=== Begin Enclosure ===

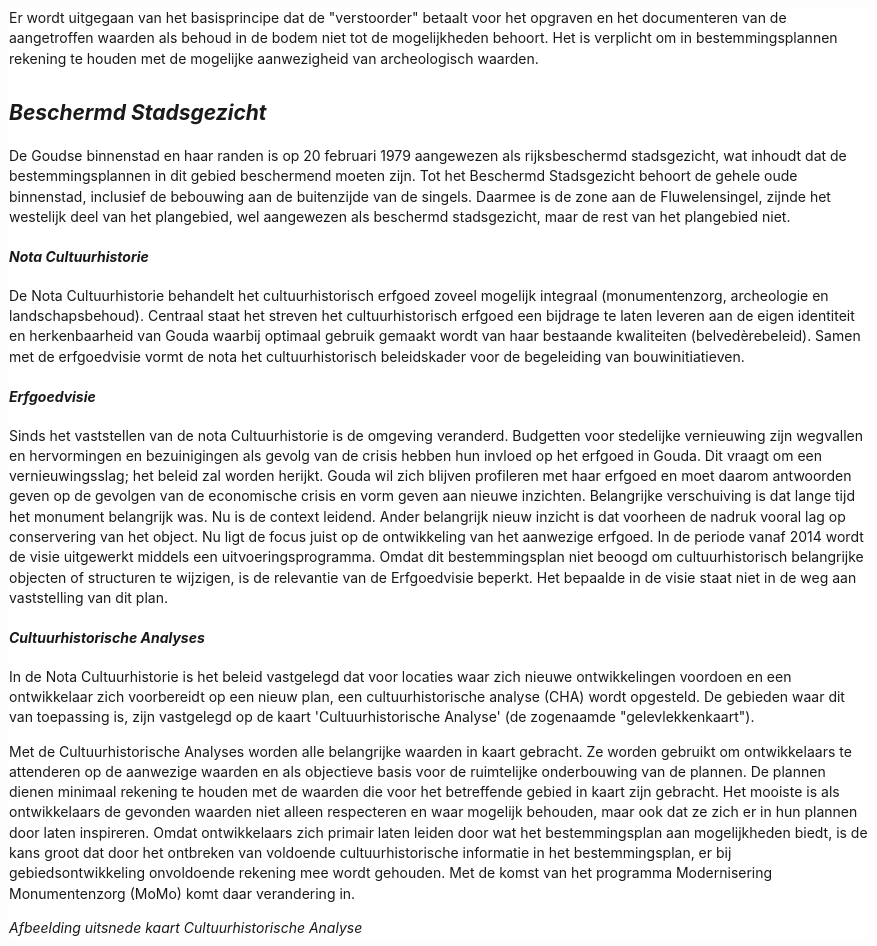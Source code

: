 Er wordt uitgegaan van het basisprincipe dat de "verstoorder" betaalt voor het opgraven en het documenteren van de aangetroffen waarden als behoud in de bodem niet tot de mogelijkheden behoort. Het is verplicht om in bestemmingsplannen rekening te houden met de mogelijke aanwezigheid van archeologisch waarden.

## *Beschermd Stadsgezicht*

De Goudse binnenstad en haar randen is op 20 februari 1979 aangewezen als rijksbeschermd stadsgezicht, wat inhoudt dat de bestemmingsplannen in dit gebied beschermend moeten zijn. Tot het Beschermd Stadsgezicht behoort de gehele oude binnenstad, inclusief de bebouwing aan de buitenzijde van de singels. Daarmee is de zone aan de Fluwelensingel, zijnde het westelijk deel van het plangebied, wel aangewezen als beschermd stadsgezicht, maar de rest van het plangebied niet.

#### *Nota Cultuurhistorie*

De Nota Cultuurhistorie behandelt het cultuurhistorisch erfgoed zoveel mogelijk integraal (monumentenzorg, archeologie en landschapsbehoud). Centraal staat het streven het cultuurhistorisch erfgoed een bijdrage te laten leveren aan de eigen identiteit en herkenbaarheid van Gouda waarbij optimaal gebruik gemaakt wordt van haar bestaande kwaliteiten (belvedèrebeleid). Samen met de erfgoedvisie vormt de nota het cultuurhistorisch beleidskader voor de begeleiding van bouwinitiatieven.

#### *Erfgoedvisie*

Sinds het vaststellen van de nota Cultuurhistorie is de omgeving veranderd. Budgetten voor stedelijke vernieuwing zijn wegvallen en hervormingen en bezuinigingen als gevolg van de crisis hebben hun invloed op het erfgoed in Gouda. Dit vraagt om een vernieuwingsslag; het beleid zal worden herijkt. Gouda wil zich blijven profileren met haar erfgoed en moet daarom antwoorden geven op de gevolgen van de economische crisis en vorm geven aan nieuwe inzichten. Belangrijke verschuiving is dat lange tijd het monument belangrijk was. Nu is de context leidend. Ander belangrijk nieuw inzicht is dat voorheen de nadruk vooral lag op conservering van het object. Nu ligt de focus juist op de ontwikkeling van het aanwezige erfgoed. In de periode vanaf 2014 wordt de visie uitgewerkt middels een uitvoeringsprogramma. Omdat dit bestemmingsplan niet beoogd om cultuurhistorisch belangrijke objecten of structuren te wijzigen, is de relevantie van de Erfgoedvisie beperkt. Het bepaalde in de visie staat niet in de weg aan vaststelling van dit plan.

#### *Cultuurhistorische Analyses*

In de Nota Cultuurhistorie is het beleid vastgelegd dat voor locaties waar zich nieuwe ontwikkelingen voordoen en een ontwikkelaar zich voorbereidt op een nieuw plan, een cultuurhistorische analyse (CHA) wordt opgesteld. De gebieden waar dit van toepassing is, zijn vastgelegd op de kaart 'Cultuurhistorische Analyse' (de zogenaamde "gelevlekkenkaart").

Met de Cultuurhistorische Analyses worden alle belangrijke waarden in kaart gebracht. Ze worden gebruikt om ontwikkelaars te attenderen op de aanwezige waarden en als objectieve basis voor de ruimtelijke onderbouwing van de plannen. De plannen dienen minimaal rekening te houden met de waarden die voor het betreffende gebied in kaart zijn gebracht. Het mooiste is als ontwikkelaars de gevonden waarden niet alleen respecteren en waar mogelijk behouden, maar ook dat ze zich er in hun plannen door laten inspireren. Omdat ontwikkelaars zich primair laten leiden door wat het bestemmingsplan aan mogelijkheden biedt, is de kans groot dat door het ontbreken van voldoende cultuurhistorische informatie in het bestemmingsplan, er bij gebiedsontwikkeling onvoldoende rekening mee wordt gehouden. Met de komst van het programma Modernisering Monumentenzorg (MoMo) komt daar verandering in.

*Afbeelding uitsnede kaart Cultuurhistorische Analyse*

=== End Enclosure ===

YOUR ASSIGNMENT:
Return every line from the entries that holds the string "nieuwe".

ANSWER TO THE PROBLEM:
Sinds het vaststellen van de nota Cultuurhistorie is de omgeving veranderd. Budgetten voor stedelijke vernieuwing zijn wegvallen en hervormingen en bezuinigingen als gevolg van de crisis hebben hun invloed op het erfgoed in Gouda. Dit vraagt om een vernieuwingsslag; het beleid zal worden herijkt. Gouda wil zich blijven profileren met haar erfgoed en moet daarom antwoorden geven op de gevolgen van de economische crisis en vorm geven aan nieuwe inzichten. Belangrijke verschuiving is dat lange tijd het monument belangrijk was. Nu is de context leidend. Ander belangrijk nieuw inzicht is dat voorheen de nadruk vooral lag op conservering van het object. Nu ligt de focus juist op de ontwikkeling van het aanwezige erfgoed. In de periode vanaf 2014 wordt de visie uitgewerkt middels een uitvoeringsprogramma. Omdat dit bestemmingsplan niet beoogd om cultuurhistorisch belangrijke objecten of structuren te wijzigen, is de relevantie van de Erfgoedvisie beperkt. Het bepaalde in de visie staat niet in de weg aan vaststelling van dit plan.
In de Nota Cultuurhistorie is het beleid vastgelegd dat voor locaties waar zich nieuwe ontwikkelingen voordoen en een ontwikkelaar zich voorbereidt op een nieuw plan, een cultuurhistorische analyse (CHA) wordt opgesteld. De gebieden waar dit van toepassing is, zijn vastgelegd op de kaart 'Cultuurhistorische Analyse' (de zogenaamde "gelevlekkenkaart").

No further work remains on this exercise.